Dataset extract Start Marker

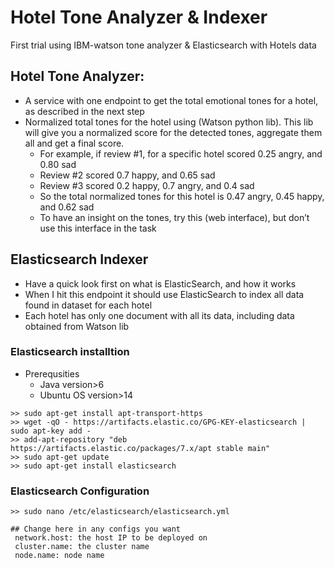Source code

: # Hotel Tone Analyzer & Indexer
First trial using IBM-watson tone analyzer &amp; Elasticsearch with Hotels data

## Hotel Tone Analyzer:
- A service with one endpoint to get the total emotional tones for a hotel, as described in the next step
- Normalized total tones for the hotel using (Watson python lib). This lib will give you a normalized score for the detected tones, aggregate them all and get a final score.
  - For example, if review #1, for a specific hotel scored 0.25 angry, and 0.80 sad
  - Review #2 scored 0.7 happy, and 0.65 sad
  - Review #3 scored 0.2 happy, 0.7 angry, and 0.4 sad
  - So the total normalized tones for this hotel is 0.47 angry, 0.45 happy, and 0.62 sad
  - To have an insight on the tones, try this (web interface), but don’t use this interface in the task

## Elasticsearch Indexer
- Have a quick look first on what is ElasticSearch, and how it works
- When I hit this endpoint it should use ElasticSearch to index all data found in dataset for each hotel
- Each hotel has only one document with all its data, including data obtained from Watson lib



### Elasticsearch installtion
- Prerequsities
  * Java version>6
  * Ubuntu OS version>14
```
>> sudo apt-get install apt-transport-https
>> wget -qO - https://artifacts.elastic.co/GPG-KEY-elasticsearch | sudo apt-key add -
>> add-apt-repository "deb https://artifacts.elastic.co/packages/7.x/apt stable main"
>> sudo apt-get update
>> sudo apt-get install elasticsearch
```

### Elasticsearch Configuration
```
>> sudo nano /etc/elasticsearch/elasticsearch.yml

## Change here in any configs you want
 network.host: the host IP to be deployed on
 cluster.name: the cluster name
 node.name: node name
```
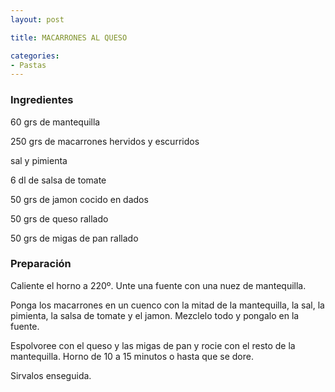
 ```yaml
---
layout: post

title: MACARRONES AL QUESO

categories:
- Pastas
---
```

<h3>Ingredientes</h3>

60 grs de mantequilla

250 grs de macarrones hervidos y escurridos

sal y pimienta

6 dl de salsa de tomate

50 grs de jamon cocido en dados

50 grs de queso rallado

50 grs de migas de pan rallado

<h3>Preparación</h3>

Caliente el horno a 220º. Unte una fuente con una nuez de mantequilla.

Ponga los macarrones en un cuenco con la mitad de la mantequilla, la sal, la pimienta, la salsa de tomate y el jamon. Mezclelo todo y pongalo en la fuente.

Espolvoree con el queso y las migas de pan y rocie con el resto de la mantequilla. Horno de 10 a 15 minutos o hasta que se dore.

Sirvalos enseguida.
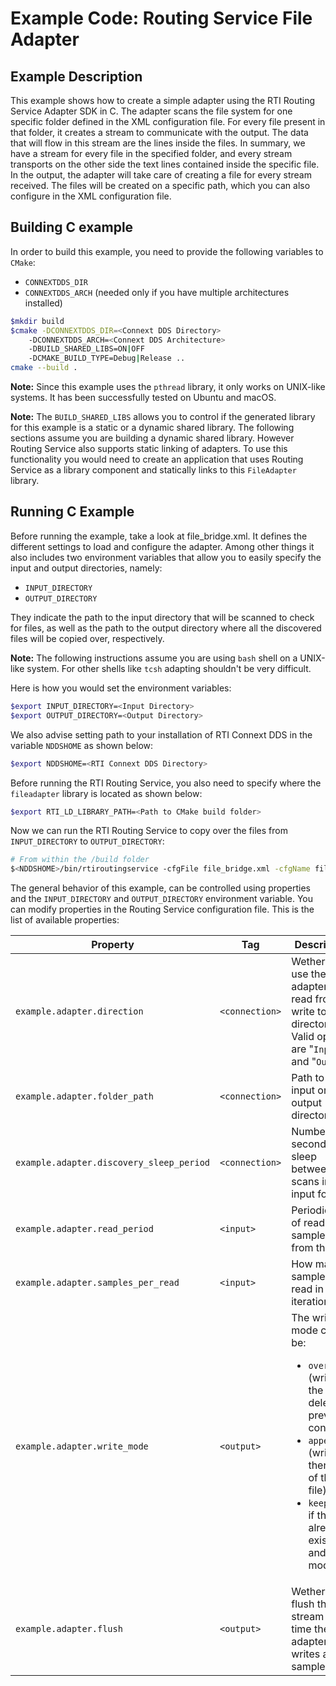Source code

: # Example Code: Routing Service File Adapter

## Example Description

This example shows how to create a simple adapter using the RTI Routing Service
Adapter SDK in C. The adapter scans the file system for one specific folder
defined in the XML configuration file. For every file present in that folder,
it creates a stream to communicate with the output. The data that will flow in
this stream are the lines inside the files. In summary, we have a stream for
every file in the specified folder, and every stream transports on the other
side the text lines contained inside the specific file. In the output, the
adapter will take care of creating a file for every stream received. The files
will be created on a specific path, which you can also configure in the XML
configuration file.

## Building C example

In order to build this example, you need to provide the following variables to
`CMake`:

- `CONNEXTDDS_DIR`
- `CONNEXTDDS_ARCH` (needed only if you have multiple architectures installed)

```bash
$mkdir build
$cmake -DCONNEXTDDS_DIR=<Connext DDS Directory>
    -DCONNEXTDDS_ARCH=<Connext DDS Architecture>
    -DBUILD_SHARED_LIBS=ON|OFF
    -DCMAKE_BUILD_TYPE=Debug|Release ..
cmake --build .
```

**Note:** Since this example uses the `pthread` library, it only works on
UNIX-like systems. It has been successfully tested on Ubuntu and macOS.

**Note:** The `BUILD_SHARED_LIBS` allows you to control if the generated library
for this example is a static or a dynamic shared library. The following sections
assume you are building a dynamic shared library. However Routing Service also
supports static linking of adapters. To use this functionality you would need to
create an application that uses Routing Service as a library component and
statically links to this `FileAdapter` library.

## Running C Example

Before running the example, take a look at file_bridge.xml. It defines the
different settings to load and configure the adapter. Among other things it
also includes two environment variables that allow you to easily specify the
input and output directories, namely:

- `INPUT_DIRECTORY`
- `OUTPUT_DIRECTORY`

They indicate the path to the input directory that will be scanned to check for
files, as well as the path to the output directory where all the discovered
files will be copied over, respectively.

**Note:** The following instructions assume you are using `bash` shell on a
UNIX-like system. For other shells like `tcsh` adapting shouldn't be very
difficult.

Here is how you would set the environment variables:

```bash
$export INPUT_DIRECTORY=<Input Directory>
$export OUTPUT_DIRECTORY=<Output Directory>
```

We also advise setting path to your installation of RTI Connext DDS in the
variable `NDDSHOME` as shown below:

```bash
$export NDDSHOME=<RTI Connext DDS Directory>
```

Before running the RTI Routing Service, you also need to specify where the
`fileadapter` library is located as shown below:

```bash
$export RTI_LD_LIBRARY_PATH=<Path to CMake build folder>
```

Now we can run the RTI Routing Service to copy over the files from
`INPUT_DIRECTORY` to `OUTPUT_DIRECTORY`:

```bash
# From within the /build folder
$<NDDSHOME>/bin/rtiroutingservice -cfgFile file_bridge.xml -cfgName file_to_file
```

The general behavior of this example, can be controlled using properties and the
```INPUT_DIRECTORY``` and ```OUTPUT_DIRECTORY``` environment variable. You can modify properties in the Routing
Service configuration file. This is the list of available properties:

| Property                                | Tag           | Description                                                                                   |
| --------------------------------------- | ------------- | ----------------------------------------------------------------------------------------------|
| `example.adapter.direction`             | `<connection>`| Wether to use the adapter to read from or write to a directory. Valid options are "```Input```" and "```Output```" |
| `example.adapter.folder_path`           | `<connection>`| Path to the input or output directory|
| `example.adapter.discovery_sleep_period`| `<connection>`| Number of seconds to sleep between scans in the input folder.
|`example.adapter.read_period`            | `<input>`     | Periodic rate of reading samples from the file
| `example.adapter.samples_per_read`      | `<input>`     | How many samples read in each iteration.
| `example.adapter.write_mode`            | `<output>`    | The write mode can be:<ul><li>```overwrite``` (write in the file deleting previous content)</li><li>```append``` (write at then end of the file)</li><li>```keep``` (fail if the file already exists and don't modify it)</li></ul>|
| `example.adapter.flush`       | `<output>` | Wether to flush the stream every time the adapter writes a sample.|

Dataset extract End Marker

Aim of the task
Count, in the listing above, every line that includes "tomate". The number is the whole answer.

Final answer
2